API Server − Kubernetes is an API server which provides all the operation on cluster using the API. API server implements an interface which means different tools and libraries can readily communicate with it. A kubeconfig is a package along with the server side tools that can be used for communication. It exposes Kubernetes API”.
Controller Manager − This component is responsible for most of the collectors that regulate the state of the cluster and perform a task. It can be considered as a daemon which runs in a non-terminating loop and is responsible for collecting and sending information to API server. It works towards getting the shared state of the cluster and then make changes to bring the current status of the server to a desired state. The key controllers are replication controller, endpoint controller, namespace controller, and service account controller. The controller manager runs different kind of controllers to handle nodes, endpoint, etc.
Scheduler − It is a key component of Kubernetes master. It is a service in master which is responsible for distributing the workload. It is responsible for tracking the utilization of working load on cluster nodes and then placing the workload on which resources are available and accepting the workload. In other words, this is the mechanism responsible for allocating pods to available nodes. The scheduler is responsible for workload utilization and allocating a pod to a new node.
Kubernetes Node Components
Following are the key components of the Node server, which are necessary to communicate with the Kubernetes master.
Docker − The first requirement of each node is Docker which helps in running the encapsulated application containers in a relatively isolated but lightweight operating environment.
Kubelet Service − This is a small service in each node, which is responsible for relaying information to and from the control plane service. It interacts with etcd store to read the configuration details and Wright values. This communicates with the master component to receive commands and work. The kubelet process then assumes responsibility for maintaining the state of work and the node server. It manages network rules, port forwarding, etc.
Kubernetes Proxy Service − This is a proxy service which runs on each node and helps in making the services available to the external host. It helps in forwarding the request to correct containers. Kubernetes Proxy Service is capable of carrying out primitive load balancing. It makes sure that the networking environment is predictable and accessible but at the same time it is isolated as well. It manages pods on node, volumes, secrets, creating new containers health checkup, etc.
Integrated OpenShift Container Registry
OpenShift container registry is an inbuilt storage unit of Red Hat, which is used for storing Docker images. With the latest integrated version of OpenShift, it has come up with a user interface to view images in OpenShift internal storage.
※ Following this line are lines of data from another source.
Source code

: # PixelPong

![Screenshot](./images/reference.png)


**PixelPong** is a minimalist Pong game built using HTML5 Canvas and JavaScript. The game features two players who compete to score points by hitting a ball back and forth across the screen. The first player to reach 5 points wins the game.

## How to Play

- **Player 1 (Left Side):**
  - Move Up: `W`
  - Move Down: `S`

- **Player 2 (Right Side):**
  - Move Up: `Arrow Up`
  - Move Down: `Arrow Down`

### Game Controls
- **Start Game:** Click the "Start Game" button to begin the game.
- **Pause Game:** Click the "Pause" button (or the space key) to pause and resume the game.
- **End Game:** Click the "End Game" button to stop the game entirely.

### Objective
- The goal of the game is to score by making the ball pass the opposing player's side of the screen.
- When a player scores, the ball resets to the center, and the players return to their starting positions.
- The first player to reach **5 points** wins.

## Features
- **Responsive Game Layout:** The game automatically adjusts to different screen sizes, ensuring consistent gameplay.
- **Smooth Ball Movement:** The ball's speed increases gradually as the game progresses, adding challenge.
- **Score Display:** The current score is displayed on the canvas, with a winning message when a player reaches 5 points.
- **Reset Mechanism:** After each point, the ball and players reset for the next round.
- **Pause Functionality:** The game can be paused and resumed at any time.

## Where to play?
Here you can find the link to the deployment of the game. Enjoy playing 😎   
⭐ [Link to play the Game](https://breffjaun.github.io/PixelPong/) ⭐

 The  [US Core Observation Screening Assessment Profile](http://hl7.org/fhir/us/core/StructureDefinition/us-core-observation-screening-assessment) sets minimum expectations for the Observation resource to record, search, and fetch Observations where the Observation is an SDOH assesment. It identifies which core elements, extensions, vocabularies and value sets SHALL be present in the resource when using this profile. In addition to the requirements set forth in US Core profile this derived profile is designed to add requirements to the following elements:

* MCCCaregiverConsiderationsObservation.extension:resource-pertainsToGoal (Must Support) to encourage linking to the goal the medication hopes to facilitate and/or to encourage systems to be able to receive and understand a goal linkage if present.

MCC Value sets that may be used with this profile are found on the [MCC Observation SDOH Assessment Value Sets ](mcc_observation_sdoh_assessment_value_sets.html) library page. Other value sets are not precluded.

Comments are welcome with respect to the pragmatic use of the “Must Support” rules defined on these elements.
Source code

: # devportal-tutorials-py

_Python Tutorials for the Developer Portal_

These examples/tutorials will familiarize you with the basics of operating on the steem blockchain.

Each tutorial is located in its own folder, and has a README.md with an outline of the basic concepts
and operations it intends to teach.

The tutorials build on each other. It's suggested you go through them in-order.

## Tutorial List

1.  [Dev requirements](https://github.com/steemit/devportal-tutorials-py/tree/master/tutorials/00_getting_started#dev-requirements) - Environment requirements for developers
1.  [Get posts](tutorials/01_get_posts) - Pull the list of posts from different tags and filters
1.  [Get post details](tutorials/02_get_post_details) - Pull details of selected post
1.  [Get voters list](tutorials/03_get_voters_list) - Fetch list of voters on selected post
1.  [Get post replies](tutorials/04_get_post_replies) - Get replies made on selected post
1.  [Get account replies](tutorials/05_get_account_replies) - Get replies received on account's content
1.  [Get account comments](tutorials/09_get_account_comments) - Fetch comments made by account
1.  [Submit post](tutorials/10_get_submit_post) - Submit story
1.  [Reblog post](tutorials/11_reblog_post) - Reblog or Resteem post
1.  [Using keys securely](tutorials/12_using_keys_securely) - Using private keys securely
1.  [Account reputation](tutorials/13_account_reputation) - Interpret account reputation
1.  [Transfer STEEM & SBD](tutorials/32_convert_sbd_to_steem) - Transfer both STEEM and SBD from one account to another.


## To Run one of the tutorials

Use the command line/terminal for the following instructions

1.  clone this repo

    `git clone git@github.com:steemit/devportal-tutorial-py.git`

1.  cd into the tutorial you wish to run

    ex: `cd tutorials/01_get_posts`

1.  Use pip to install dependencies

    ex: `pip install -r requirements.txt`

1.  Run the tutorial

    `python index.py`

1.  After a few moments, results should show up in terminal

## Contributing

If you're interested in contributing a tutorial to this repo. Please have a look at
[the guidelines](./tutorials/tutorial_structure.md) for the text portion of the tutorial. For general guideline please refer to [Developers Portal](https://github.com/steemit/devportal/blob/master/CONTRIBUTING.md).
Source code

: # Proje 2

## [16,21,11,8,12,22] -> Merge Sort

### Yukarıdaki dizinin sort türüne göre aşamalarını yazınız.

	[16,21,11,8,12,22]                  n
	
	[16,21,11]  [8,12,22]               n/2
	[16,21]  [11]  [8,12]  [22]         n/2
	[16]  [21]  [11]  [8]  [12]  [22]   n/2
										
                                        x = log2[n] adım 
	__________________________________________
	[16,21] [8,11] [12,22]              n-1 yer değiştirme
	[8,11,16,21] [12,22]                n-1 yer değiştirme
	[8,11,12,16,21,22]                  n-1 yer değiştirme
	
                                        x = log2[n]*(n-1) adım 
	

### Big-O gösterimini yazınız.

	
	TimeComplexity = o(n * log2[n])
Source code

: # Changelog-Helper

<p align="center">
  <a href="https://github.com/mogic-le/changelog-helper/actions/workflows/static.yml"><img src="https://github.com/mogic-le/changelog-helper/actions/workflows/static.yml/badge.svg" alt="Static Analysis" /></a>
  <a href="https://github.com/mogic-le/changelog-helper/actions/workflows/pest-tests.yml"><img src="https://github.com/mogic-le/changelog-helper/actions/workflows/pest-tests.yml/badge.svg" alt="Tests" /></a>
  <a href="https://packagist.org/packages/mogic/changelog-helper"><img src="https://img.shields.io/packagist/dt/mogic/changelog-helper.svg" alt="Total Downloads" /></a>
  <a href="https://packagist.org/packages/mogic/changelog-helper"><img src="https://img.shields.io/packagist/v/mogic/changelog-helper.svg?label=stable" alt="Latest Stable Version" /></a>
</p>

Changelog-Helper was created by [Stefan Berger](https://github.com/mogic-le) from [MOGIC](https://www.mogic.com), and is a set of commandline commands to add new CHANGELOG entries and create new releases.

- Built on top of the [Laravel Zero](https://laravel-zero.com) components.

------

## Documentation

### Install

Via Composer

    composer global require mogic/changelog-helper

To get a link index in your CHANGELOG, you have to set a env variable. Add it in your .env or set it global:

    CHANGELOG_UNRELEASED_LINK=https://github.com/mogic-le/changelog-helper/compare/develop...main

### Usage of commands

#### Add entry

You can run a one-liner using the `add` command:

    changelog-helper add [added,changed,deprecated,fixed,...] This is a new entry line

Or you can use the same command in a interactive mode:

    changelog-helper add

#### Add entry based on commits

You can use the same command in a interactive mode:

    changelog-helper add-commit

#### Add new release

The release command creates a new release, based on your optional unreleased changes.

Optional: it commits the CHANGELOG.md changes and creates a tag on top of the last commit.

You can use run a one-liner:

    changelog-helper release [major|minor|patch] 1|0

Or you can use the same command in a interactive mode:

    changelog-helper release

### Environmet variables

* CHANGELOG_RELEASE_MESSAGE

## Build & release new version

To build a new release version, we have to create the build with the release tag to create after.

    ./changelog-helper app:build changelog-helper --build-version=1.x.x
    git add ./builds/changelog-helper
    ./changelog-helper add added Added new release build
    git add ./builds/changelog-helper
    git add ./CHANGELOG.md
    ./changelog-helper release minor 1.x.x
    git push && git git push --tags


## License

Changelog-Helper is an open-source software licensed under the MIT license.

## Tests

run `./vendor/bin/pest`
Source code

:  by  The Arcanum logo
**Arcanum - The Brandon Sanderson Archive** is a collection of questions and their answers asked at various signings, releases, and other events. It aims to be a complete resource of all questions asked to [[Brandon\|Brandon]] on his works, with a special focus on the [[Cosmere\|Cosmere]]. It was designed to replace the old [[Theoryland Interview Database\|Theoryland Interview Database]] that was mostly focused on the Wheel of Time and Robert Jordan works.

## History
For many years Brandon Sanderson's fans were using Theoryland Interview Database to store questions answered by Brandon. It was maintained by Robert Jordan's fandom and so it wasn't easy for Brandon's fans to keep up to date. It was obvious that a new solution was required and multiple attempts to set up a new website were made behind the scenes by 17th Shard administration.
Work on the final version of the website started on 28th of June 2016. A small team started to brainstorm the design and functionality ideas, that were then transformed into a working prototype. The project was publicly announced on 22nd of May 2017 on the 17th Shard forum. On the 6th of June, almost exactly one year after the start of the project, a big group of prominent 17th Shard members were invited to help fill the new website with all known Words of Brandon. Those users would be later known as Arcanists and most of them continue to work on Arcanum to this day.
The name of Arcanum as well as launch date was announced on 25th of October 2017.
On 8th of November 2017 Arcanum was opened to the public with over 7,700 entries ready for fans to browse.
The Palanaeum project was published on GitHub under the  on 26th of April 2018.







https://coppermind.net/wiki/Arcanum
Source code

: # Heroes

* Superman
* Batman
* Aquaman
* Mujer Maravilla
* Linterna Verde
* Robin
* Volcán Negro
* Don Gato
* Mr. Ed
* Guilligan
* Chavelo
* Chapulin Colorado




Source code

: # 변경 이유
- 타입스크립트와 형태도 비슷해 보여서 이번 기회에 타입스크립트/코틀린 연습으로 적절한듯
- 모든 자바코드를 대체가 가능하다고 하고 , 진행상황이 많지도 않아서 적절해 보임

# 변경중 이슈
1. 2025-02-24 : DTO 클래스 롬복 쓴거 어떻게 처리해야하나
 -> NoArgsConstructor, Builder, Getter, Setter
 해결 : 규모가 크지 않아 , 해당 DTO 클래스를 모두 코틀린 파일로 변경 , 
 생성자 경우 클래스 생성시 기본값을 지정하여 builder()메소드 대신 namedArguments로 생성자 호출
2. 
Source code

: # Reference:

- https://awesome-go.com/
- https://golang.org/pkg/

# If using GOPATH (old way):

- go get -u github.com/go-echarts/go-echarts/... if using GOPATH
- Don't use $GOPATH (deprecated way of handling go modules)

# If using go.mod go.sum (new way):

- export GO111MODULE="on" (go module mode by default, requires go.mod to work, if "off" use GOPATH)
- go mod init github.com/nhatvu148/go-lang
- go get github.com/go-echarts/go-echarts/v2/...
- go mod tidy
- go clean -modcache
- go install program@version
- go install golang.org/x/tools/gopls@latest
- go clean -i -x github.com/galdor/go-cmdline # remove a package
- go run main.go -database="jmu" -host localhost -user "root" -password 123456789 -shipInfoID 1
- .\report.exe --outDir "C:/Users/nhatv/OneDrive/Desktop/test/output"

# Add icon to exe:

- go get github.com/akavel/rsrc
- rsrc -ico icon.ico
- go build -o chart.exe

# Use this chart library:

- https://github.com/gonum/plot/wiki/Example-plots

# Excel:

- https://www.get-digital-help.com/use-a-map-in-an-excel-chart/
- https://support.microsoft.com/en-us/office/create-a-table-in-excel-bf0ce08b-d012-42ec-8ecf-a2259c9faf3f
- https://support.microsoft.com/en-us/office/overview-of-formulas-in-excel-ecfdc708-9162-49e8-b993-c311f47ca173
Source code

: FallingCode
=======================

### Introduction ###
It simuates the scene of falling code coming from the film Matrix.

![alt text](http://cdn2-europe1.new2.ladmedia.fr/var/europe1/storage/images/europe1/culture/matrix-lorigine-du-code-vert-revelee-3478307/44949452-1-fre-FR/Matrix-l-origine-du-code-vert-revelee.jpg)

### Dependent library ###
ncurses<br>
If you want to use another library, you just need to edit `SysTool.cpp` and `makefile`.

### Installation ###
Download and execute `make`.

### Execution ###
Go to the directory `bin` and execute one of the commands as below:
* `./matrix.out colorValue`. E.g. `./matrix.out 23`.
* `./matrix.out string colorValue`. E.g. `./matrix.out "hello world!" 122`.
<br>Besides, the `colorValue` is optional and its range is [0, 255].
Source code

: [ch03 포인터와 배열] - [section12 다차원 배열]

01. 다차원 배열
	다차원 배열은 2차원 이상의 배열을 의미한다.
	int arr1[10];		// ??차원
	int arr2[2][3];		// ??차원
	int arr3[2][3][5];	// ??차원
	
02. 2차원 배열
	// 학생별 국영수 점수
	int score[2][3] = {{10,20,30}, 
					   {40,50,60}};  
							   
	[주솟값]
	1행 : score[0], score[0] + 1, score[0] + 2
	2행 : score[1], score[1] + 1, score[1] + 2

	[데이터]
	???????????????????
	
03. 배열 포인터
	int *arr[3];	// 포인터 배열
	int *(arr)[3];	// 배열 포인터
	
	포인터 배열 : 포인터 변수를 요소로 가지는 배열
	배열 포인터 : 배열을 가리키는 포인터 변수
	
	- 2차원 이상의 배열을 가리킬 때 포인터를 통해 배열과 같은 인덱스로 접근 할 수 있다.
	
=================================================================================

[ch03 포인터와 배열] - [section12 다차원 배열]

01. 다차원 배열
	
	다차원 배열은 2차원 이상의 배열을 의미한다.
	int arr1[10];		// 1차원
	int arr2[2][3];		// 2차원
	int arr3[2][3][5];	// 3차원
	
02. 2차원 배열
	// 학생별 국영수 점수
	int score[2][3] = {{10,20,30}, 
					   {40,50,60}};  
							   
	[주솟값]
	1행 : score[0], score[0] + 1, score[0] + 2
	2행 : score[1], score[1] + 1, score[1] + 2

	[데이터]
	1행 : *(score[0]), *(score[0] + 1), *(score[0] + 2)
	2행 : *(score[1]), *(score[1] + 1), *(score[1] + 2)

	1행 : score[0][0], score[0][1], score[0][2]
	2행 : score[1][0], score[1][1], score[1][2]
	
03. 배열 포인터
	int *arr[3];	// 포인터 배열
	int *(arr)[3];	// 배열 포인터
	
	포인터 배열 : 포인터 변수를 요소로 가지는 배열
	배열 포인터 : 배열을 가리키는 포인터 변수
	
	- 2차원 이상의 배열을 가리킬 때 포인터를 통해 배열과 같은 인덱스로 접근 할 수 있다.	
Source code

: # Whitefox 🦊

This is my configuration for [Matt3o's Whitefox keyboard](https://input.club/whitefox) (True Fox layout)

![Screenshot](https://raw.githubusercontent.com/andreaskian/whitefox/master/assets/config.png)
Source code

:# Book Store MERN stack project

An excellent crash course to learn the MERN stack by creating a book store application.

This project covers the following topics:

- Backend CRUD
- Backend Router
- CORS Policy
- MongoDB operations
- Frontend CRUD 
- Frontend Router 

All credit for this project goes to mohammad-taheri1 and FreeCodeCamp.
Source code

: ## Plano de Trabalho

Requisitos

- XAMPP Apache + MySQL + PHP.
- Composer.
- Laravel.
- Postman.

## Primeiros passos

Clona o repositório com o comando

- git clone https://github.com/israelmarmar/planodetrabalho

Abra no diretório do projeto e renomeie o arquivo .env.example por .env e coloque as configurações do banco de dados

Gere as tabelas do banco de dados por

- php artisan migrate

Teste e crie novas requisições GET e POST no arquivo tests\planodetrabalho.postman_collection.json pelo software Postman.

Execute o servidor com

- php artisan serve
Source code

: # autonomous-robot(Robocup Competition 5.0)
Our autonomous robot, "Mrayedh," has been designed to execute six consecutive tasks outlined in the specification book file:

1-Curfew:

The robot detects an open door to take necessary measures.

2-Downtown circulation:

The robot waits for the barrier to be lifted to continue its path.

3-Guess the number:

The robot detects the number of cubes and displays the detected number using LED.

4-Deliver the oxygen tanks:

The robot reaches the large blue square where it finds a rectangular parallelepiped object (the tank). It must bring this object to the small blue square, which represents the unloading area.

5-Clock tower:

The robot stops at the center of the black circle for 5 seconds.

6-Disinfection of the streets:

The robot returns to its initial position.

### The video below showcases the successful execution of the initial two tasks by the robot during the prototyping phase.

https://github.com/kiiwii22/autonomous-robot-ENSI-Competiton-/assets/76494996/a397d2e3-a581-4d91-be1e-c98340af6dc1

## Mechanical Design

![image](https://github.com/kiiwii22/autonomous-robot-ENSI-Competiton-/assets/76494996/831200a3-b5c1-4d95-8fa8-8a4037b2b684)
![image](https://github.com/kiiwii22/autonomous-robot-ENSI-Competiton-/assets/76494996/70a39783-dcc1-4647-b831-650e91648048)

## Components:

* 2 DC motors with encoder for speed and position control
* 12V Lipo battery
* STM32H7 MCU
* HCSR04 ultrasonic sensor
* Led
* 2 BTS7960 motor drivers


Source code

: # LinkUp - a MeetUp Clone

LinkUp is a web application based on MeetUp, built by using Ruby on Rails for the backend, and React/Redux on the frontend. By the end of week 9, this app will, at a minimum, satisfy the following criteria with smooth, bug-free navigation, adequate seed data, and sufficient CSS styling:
These registries are capable of holding images with specified tags, which are later used to build containers out of it.
Frequently Used Terms
Image − Kubernetes (Docker) images are the key building blocks of Containerized Infrastructure. As of now, Kubernetes only supports Docker images. Each container in a pod has its Docker image running inside it. When configuring a pod, the image property in the configuration file has the same syntax as the Docker command.
Project − They can be defined as the renamed version of the domain which was present in the earlier version of OpenShift V2.
Container − They are the ones which are created after the image is deployed on a Kubernetes cluster node.
Node − A node is a working machine in Kubernetes cluster, which is also known as minion for master. They are working units which can a physical, VM, or a cloud instance.
Pod − A pod is a collection of containers and its storage inside a node of a Kubernetes cluster. It is possible to create a pod with multiple containers inside it. For example, keeping the database container and web server container inside the pod.